Le jeune homme s'appuya sur le coude pour se relever et s'assit sur le bord de sa couchette. Il balaya la pièce du regard, grimaça lorsque la douleur de son dos se raviva, puis se passa une main sur le visage :

« Hé ben, qu'est-ce que je fais là... ? »

Son expression s'assombrit quand ses yeux se posèrent sur l'homme étendu pas très loin de lui.
Tsunade s'éclaircit la gorge et s'approcha d'Iruka, les bras croisés sur sa poitrine volumineuse. Elle affichait une moue mi-soucieuse – qui devait résulter de son habitude de médecin –, mi-atterrée par ses airs de blanc-bec sûr de lui et par les regards inquiets que lui lançait Shizune. Elle leva les yeux au ciel.

« Si vous êtes sorti de votre agonie, je vais pouvoir vous opérer, annonça-t-elle avec ironie. »

Le regard du jeune homme alla de la blonde au corps de l'homme qui l'avait blessé. La mine grave, il déclara :

« Attendez, je ne crois pas que vous vouliez guérir un type de mon espèce...
- Allons donc ! s'exclama Tsunade, moqueuse. Et pourquoi cela ?
- Parce que je faisais partie de la même organisation que cet homme, avant... »

La blonde haussa un sourcil, perplexe. Les trois enfants, serrés les uns contre les autres, échangèrent un regard, tandis que Shizune marquait son incompréhension par un « Hein ? » muet.
Il se tourna vers le sale type au teint de mort et aux longs cheveux noirs. Il le souleva difficilement, lui arrachant un grognement, et montra à tous le marquage qu'il avait dans la nuque. De loin, on aurait dit une bande d'enfants marchant à la queue-leu-leu. De plus près, on distinguait les fines chaînes tendues entre eux qui les entravaient et les maintenaient pris au piège.

« C'est affreux... souffla Shizune. Ne me dites pas que vous...
- Si, j'ai le même sur la clavicule gauche. Et dire que je pensais que tout ça était derrière moi... »

Il tenta instinctivement d'atteindre son tatouage, mais la douleur qui irradiait dans son dos l'empêcha de lever suffisamment le bras. Il grogna, puis demanda :

« Les trois gosses, ils vont bien ? »

Shizune s'écarta pour le laisser voir les enfants, qui l'écoutaient attentivement.

« Bon, bah, j'imagine que je dois tout vous expliquer... ? »

Le regard presque assassin de Tsunade lui répondit.
Pendant ce temps, Temari, de son regard pétillant, convainquit Kiba et Hinata de participer à l'aventure qui se préparait. Shizune fit alors signe à Iruka de tout déballer.

« D'accord, fit le jeune homme. Donc... Il y a deux ans, j'habitais à Paris, et je pensais uniquement à ramasser le plus d'argent possible et à m'envoyer en l'air avec toutes les jolies femmes que je croisais. Un soir, un ami de l'époque m'a dit qu'il pouvait me mettre en relation avec un réseau un peu bizarre et discret qui payait bien ses gars. Ils se faisaient appeler l'Organisation, et je ne savais pas de quoi il était question dans le fond. »

Shizune tenta de masquer sa nervosité en ébouriffant légèrement ses cheveux, ce qui était inutile car ils étaient déjà en bataille après les événements de la journée.

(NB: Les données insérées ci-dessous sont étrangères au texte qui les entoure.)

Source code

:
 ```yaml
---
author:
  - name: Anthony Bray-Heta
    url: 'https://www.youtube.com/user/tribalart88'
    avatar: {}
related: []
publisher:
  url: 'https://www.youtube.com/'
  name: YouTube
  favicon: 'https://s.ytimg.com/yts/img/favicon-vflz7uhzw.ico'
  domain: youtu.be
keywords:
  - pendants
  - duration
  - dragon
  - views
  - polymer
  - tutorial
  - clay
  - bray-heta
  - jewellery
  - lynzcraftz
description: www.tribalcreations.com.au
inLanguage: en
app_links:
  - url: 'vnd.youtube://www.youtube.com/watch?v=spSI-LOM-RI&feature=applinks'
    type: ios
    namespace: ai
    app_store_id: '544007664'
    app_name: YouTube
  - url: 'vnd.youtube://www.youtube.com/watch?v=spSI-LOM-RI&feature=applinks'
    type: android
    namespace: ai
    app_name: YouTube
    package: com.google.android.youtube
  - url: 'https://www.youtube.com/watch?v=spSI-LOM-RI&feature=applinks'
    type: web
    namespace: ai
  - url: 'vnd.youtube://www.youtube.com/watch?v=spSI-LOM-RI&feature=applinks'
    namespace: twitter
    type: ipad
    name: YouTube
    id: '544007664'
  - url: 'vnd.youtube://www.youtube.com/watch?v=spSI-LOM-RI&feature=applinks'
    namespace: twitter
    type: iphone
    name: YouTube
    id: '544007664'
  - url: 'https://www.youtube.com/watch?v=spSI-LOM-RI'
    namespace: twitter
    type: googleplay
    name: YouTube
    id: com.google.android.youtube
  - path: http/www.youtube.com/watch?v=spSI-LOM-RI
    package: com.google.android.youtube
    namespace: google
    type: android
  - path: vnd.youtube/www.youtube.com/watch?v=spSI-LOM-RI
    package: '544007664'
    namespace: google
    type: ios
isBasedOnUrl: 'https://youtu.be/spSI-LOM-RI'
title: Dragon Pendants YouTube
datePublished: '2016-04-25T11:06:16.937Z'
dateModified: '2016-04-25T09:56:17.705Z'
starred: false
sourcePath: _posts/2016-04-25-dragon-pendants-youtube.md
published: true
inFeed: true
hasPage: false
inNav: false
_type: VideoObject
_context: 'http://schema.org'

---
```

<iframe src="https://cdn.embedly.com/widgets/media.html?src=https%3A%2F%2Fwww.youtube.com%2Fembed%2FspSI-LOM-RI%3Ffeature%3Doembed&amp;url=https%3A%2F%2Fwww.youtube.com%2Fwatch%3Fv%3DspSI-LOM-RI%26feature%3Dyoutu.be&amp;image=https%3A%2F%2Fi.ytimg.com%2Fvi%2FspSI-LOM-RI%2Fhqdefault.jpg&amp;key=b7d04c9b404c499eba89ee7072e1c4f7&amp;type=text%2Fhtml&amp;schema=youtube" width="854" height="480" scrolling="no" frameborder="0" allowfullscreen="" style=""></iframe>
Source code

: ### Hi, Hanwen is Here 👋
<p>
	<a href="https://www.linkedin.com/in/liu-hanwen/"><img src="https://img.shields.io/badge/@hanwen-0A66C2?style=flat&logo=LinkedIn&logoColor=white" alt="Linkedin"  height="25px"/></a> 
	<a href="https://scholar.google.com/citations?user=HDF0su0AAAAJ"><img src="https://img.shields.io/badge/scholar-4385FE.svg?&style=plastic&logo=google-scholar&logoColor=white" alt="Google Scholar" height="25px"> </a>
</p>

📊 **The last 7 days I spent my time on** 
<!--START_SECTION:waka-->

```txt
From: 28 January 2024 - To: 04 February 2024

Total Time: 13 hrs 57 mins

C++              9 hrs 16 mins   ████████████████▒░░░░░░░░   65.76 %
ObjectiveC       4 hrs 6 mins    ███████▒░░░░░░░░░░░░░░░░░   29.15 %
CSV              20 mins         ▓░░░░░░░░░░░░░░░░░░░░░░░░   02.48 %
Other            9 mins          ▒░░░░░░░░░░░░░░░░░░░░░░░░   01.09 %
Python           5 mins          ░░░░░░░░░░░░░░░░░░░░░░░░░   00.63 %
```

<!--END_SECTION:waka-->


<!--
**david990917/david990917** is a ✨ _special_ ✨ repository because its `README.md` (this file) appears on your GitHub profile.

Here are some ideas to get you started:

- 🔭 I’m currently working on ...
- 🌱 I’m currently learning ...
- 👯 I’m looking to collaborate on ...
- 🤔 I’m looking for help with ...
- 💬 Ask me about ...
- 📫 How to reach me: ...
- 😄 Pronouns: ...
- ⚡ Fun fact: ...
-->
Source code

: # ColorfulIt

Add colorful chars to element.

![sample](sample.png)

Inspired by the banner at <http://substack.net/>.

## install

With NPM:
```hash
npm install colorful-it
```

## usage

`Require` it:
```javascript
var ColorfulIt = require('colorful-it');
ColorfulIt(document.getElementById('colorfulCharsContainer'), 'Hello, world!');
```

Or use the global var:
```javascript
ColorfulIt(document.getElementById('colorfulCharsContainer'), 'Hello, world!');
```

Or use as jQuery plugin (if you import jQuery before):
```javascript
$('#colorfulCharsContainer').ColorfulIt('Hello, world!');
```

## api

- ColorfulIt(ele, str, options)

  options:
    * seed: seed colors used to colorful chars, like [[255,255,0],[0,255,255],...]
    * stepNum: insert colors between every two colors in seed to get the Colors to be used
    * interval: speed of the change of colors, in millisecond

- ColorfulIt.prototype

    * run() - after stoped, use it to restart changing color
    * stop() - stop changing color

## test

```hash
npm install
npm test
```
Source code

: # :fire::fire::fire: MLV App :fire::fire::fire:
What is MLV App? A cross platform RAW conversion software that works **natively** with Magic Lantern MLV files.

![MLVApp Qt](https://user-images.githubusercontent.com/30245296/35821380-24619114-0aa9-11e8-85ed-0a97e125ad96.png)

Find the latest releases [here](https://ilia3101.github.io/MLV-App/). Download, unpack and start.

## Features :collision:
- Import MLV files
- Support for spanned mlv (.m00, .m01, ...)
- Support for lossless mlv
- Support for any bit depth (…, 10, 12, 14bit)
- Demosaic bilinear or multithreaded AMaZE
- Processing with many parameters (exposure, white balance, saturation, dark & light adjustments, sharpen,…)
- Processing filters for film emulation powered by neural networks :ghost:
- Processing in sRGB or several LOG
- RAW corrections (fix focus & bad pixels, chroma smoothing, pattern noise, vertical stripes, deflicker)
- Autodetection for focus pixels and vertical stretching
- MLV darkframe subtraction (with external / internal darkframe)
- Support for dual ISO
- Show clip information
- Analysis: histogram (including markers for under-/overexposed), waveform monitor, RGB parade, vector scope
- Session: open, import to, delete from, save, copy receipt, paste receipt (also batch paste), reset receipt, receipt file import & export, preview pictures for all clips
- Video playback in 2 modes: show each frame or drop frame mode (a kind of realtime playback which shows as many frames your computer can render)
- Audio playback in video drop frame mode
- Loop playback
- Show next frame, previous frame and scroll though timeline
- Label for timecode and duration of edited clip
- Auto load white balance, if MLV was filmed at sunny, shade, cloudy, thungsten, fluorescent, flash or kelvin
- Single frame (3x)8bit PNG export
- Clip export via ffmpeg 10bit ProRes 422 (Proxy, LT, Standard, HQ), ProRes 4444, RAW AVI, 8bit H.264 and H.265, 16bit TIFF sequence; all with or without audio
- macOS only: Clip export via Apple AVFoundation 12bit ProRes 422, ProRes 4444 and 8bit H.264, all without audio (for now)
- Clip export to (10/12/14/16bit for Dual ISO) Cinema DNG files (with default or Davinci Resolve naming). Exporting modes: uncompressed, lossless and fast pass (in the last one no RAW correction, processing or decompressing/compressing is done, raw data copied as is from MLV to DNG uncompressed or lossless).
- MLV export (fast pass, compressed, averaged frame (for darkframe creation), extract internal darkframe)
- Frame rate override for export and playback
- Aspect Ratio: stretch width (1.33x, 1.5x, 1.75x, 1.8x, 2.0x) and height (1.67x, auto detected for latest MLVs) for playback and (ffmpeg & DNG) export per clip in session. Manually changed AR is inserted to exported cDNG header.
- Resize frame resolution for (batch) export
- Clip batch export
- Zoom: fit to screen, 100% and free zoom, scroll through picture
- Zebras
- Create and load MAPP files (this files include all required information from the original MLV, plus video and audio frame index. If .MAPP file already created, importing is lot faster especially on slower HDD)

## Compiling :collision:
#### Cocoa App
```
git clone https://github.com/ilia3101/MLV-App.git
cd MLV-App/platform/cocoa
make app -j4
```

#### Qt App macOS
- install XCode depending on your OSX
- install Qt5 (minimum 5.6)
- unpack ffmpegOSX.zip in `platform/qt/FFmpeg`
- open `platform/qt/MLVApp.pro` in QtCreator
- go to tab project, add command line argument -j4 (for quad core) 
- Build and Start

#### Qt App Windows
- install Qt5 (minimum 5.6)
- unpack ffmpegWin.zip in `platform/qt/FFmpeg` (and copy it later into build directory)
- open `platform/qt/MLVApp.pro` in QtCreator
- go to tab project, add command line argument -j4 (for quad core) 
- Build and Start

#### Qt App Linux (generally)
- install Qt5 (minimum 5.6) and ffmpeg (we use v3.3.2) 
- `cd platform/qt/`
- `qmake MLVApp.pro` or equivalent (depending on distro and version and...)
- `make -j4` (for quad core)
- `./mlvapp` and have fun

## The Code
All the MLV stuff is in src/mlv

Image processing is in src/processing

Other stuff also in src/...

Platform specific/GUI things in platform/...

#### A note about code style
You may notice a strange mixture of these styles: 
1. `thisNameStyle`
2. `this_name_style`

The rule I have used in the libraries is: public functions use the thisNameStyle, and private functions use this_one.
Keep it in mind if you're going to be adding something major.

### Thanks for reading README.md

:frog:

« Enfin voilà, un homme est entré en contact avec moi, assez petit, avec des lunettes rondes sur le nez et des cheveux gris. Il m'a proposé de me faire de l'argent facilement, et comme j'avais tout dépensé en alcool et en femmes, j'ai accepté, avoua-t-il piteusement. Je l'ai suivi dans un quartier où je n'avais jamais mis les pieds. A un moment on est arrivé sur une place noire de monde : il y avait plein de paumés, comme moi, qui arrivaient avec les habitués. Certains se battaient, d'autres étaient complètement ivres, et pourtant on entendait que des rires gras, comme si c'était une grande bande de copains. Du coup, je me suis senti tout de suite comme chez moi... »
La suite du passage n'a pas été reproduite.